A Python library for approximate and phonetic string matching, implementing algorithms like Levenshtein distance and Soundex.
Jellyfish is a Python library that implements a variety of algorithms for approximate and phonetic string matching. It solves problems like comparing similar strings with typos, variations, or different spellings, which is common in data cleaning, search, and record linkage tasks.
Python developers working on data processing, data cleaning, record deduplication, search engines, or any application requiring fuzzy string comparison.
Developers choose Jellyfish because it bundles multiple well-known string matching algorithms into a single, easy-to-use library with a consistent API, eliminating the need to implement these algorithms from scratch.
🪼 a python library for doing approximate and phonetic matching of strings.
Open-Awesome is built by the community, for the community.
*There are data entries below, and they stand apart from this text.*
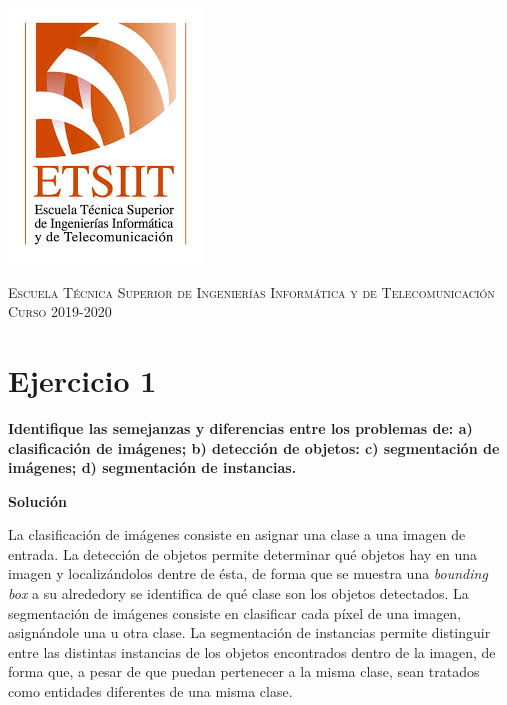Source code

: \documentclass[11pt,a4paper]{article}
\newcommand{\answer}{\noindent\textbf{Solución}}
\newcommand{\question}[1]{\noindent\textbf{#1}}
\newcommand{\nonumsection}[1]{\section*{#1}\addcontentsline{toc}{section}{#1}}
\begin{document}
\begin{titlepage}
\begin{minipage}{\textwidth}
\includegraphics[scale=0.3]{img/etsiit.jpeg}

\vspace{0.7cm}
\textsc{Escuela Técnica Superior de Ingenierías Informática y de Telecomunicación}\\
\vspace{1cm}
\textsc{Curso 2019-2020}
\end{minipage}
\end{titlepage}

\tableofcontents
\thispagestyle{empty}				%

\newpage

\setlength{\parskip}{1em}

\nonumsection{Ejercicio 1}

\question{Identifique las semejanzas y diferencias entre los problemas
de: a) clasificación de imágenes; b) detección de objetos: c)
segmentación de imágenes; d) segmentación de instancias.}

\answer

La clasificación de imágenes consiste en asignar una clase a una imagen
de entrada. La detección de objetos permite determinar qué objetos hay
en una imagen y localizándolos dentre de ésta, de forma que se muestra una
\textit{bounding box} a su alrededory se identifica
de qué clase son los objetos detectados. La segmentación de imágenes consiste
en clasificar cada píxel de una imagen, asignándole una u otra clase. La
segmentación de instancias permite distinguir entre las distintas instancias
de los objetos encontrados dentro de la imagen, de forma que, a pesar de que
puedan pertenecer a la misma clase, sean tratados como entidades diferentes de
una misma clase.
\end{document}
Submit a project, suggest an awesome list, or help improve the catalog on GitHub.
Includes a wide range of string comparison and phonetic encoding methods, such as Levenshtein, Jaro-Winkler, and Metaphone, as listed in the README, covering diverse use cases from typos to name matching.
Offers a uniform interface for all functions, exemplified by the clean usage examples in the README, making it easy to integrate and switch between algorithms without steep learning curves.
Hosted on Codeberg with documentation links and issue tracking, as shown in the README, indicating active development and community support for reliability.
Provides multiple phonetic algorithms like Soundex and NYSIIS, detailed in the README, which are essential for tasks like record linkage with spelling variations.
As a pure Python library, it may not handle large-scale string matching as efficiently as compiled alternatives, which could slow down data-intensive pipelines compared to C or Rust implementations.
Limited to the provided algorithms without built-in extensibility for custom methods, requiring code modifications for state-of-the-art or niche similarity measures not included.
Phonetic encodings like Soundex and Metaphone are optimized for English, as noted in the features, limiting effectiveness for multilingual applications without additional preprocessing or external tools.